La police indienne a mis au jour un important réseau de fabrication et de vente de faux téléphones portables, imitant les modèles phares de Samsung Galaxy. L’opération, menée dans le quartier de Beadon Pura, à Karol Bagh, à New Delhi, a permis la confiscation de 512 appareils contrefaits.
Les faux téléphones, vendus entre 35 000 et 45 000 roupies indiennes (soit environ 6,5 à 8,4 millions d’IDR par unité), étaient proposés à un prix bien inférieur à celui des modèles officiels, représentant une réduction de près de 50 %.
Selon un communiqué de la police, les contrefacteurs assemblaient les téléphones à partir de pièces détachées et d’accessoires importés de Chine. Pour parfaire la supercherie, ils apposaient ensuite de fausses étiquettes IMEI indiquant une fabrication au Vietnam.
L’enquête a révélé que le cerveau de l’opération, un individu nommé Hakim, louait des locaux pour l’assemblage et importait des composants essentiels tels que des cartes mères, des caméras, des haut-parleurs, des châssis et des autocollants IMEI falsifiés. Il était assisté par trois complices : Mehtab Ahmad Ansari, Ravi Ahuja et Rahul.
Les modèles imités incluent des appareils de la série Galaxy S Ultra, ainsi que les séries pliables Z Flip et Z Fold. La police n’a pas précisé les modèles exacts reproduits par le réseau.
Outre les téléphones portables, les forces de l’ordre ont saisi 124 cartes mères, 138 batteries, 459 fausses étiquettes IMEI et divers outils d’assemblage.

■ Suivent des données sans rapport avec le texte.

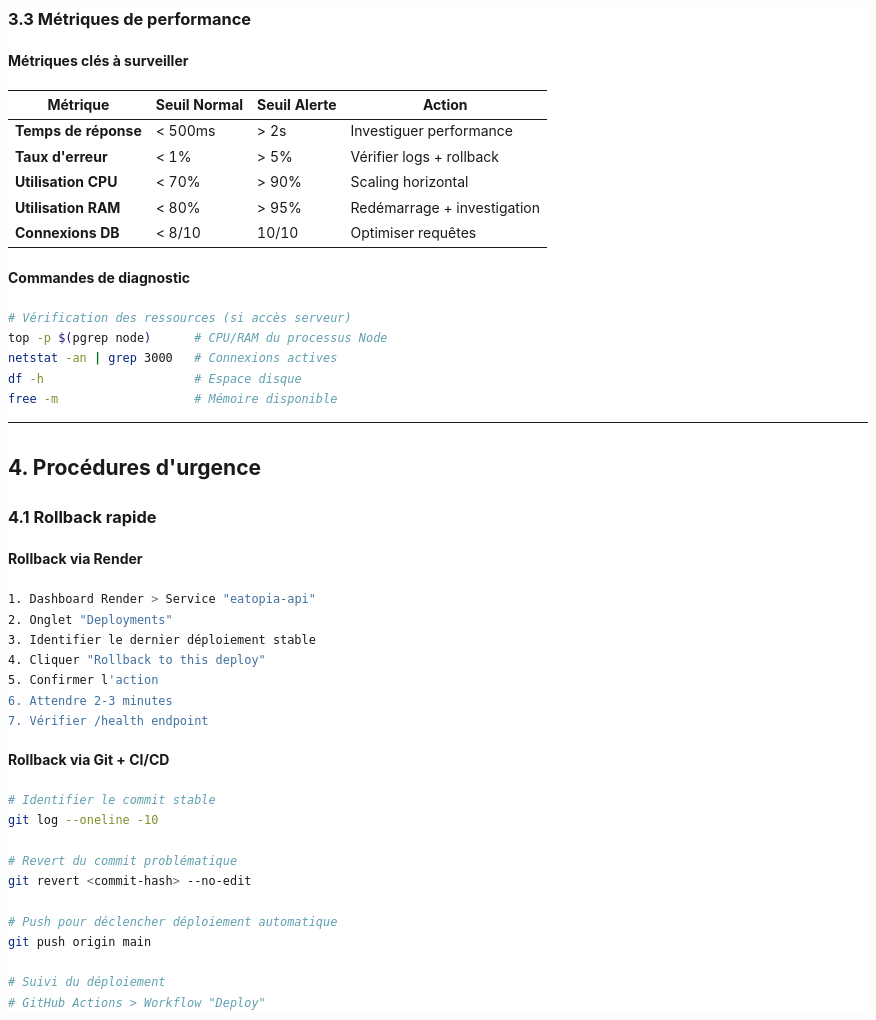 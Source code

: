 ### 3.3 Métriques de performance

#### **Métriques clés à surveiller**
| Métrique | Seuil Normal | Seuil Alerte | Action |
|----------|--------------|--------------|---------|
| **Temps de réponse** | < 500ms | > 2s | Investiguer performance |
| **Taux d'erreur** | < 1% | > 5% | Vérifier logs + rollback |
| **Utilisation CPU** | < 70% | > 90% | Scaling horizontal |
| **Utilisation RAM** | < 80% | > 95% | Redémarrage + investigation |
| **Connexions DB** | < 8/10 | 10/10 | Optimiser requêtes |

#### **Commandes de diagnostic**
```bash
# Vérification des ressources (si accès serveur)
top -p $(pgrep node)      # CPU/RAM du processus Node
netstat -an | grep 3000   # Connexions actives
df -h                     # Espace disque
free -m                   # Mémoire disponible
```

---

## 4. Procédures d'urgence

### 4.1 Rollback rapide

#### **Rollback via Render**
```bash
1. Dashboard Render > Service "eatopia-api"
2. Onglet "Deployments"
3. Identifier le dernier déploiement stable
4. Cliquer "Rollback to this deploy"
5. Confirmer l'action
6. Attendre 2-3 minutes
7. Vérifier /health endpoint
```

#### **Rollback via Git + CI/CD**
```bash
# Identifier le commit stable
git log --oneline -10

# Revert du commit problématique
git revert <commit-hash> --no-edit

# Push pour déclencher déploiement automatique
git push origin main

# Suivi du déploiement
# GitHub Actions > Workflow "Deploy"
```
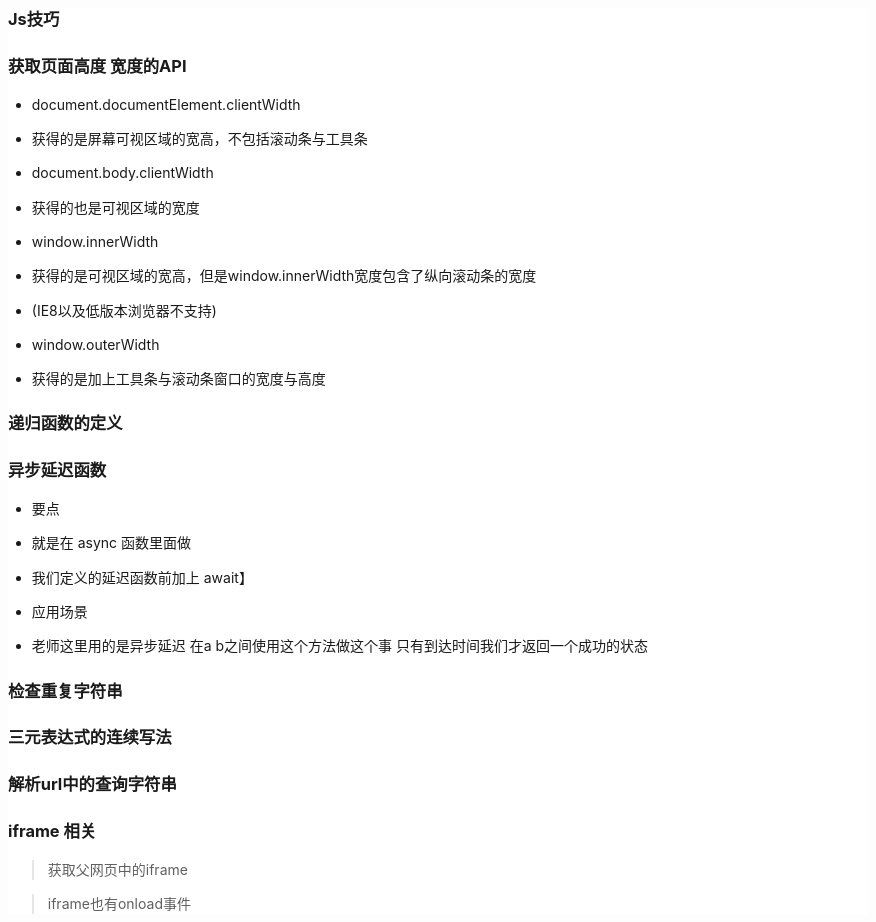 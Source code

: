 ### Js技巧

### 获取页面高度 宽度的API
- document.documentElement.clientWidth
- 获得的是屏幕可视区域的宽高，不包括滚动条与工具条

- document.body.clientWidth
- 获得的也是可视区域的宽度


- window.innerWidth
- 获得的是可视区域的宽高，但是window.innerWidth宽度包含了纵向滚动条的宽度
- (IE8以及低版本浏览器不支持)


- window.outerWidth
- 获得的是加上工具条与滚动条窗口的宽度与高度








### 递归函数的定义


### 异步延迟函数
- 要点
- 就是在 async 函数里面做
- 我们定义的延迟函数前加上 await】

- 应用场景
- 老师这里用的是异步延迟 在a b之间使用这个方法做这个事 只有到达时间我们才返回一个成功的状态




### 检查重复字符串







### 三元表达式的连续写法



### 解析url中的查询字符串





### iframe 相关
> 获取父网页中的iframe


> iframe也有onload事件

De nombreux téléphones à moitié assemblés, des coques et des accessoires ont également été découverts sur place.
Quatre suspects ont été arrêtés dans le cadre de cette opération, qui a débuté le 14 décembre 2025, suite à des informations faisant état d’un magasin suspecté d’acheter des téléphones usagés ou volés pour les reconditionner illégalement. Les investigations se poursuivent afin de remonter la chaîne d’approvisionnement, d’identifier le réseau de distribution et de retrouver les acheteurs ayant été victimes de cette fraude.
Cette affaire intervient après la découverte d’une usine illégale à Cengkareng, en Indonésie, où plus de 5 100 faux téléphones portables des marques Redmi, Oppo et Vivo avaient été saisis. 5 100 faux téléphones portables de marque Redmi, Oppo et Vivo confisqués dans une usine illégale à Cengkareng
La police poursuit son travail pour démanteler complètement ce réseau de contrefaçon et prévenir la propagation de ces produits illégaux sur le marché indien, comme l’a rapporté KompasTekno, reprenant les informations de GizmoChina.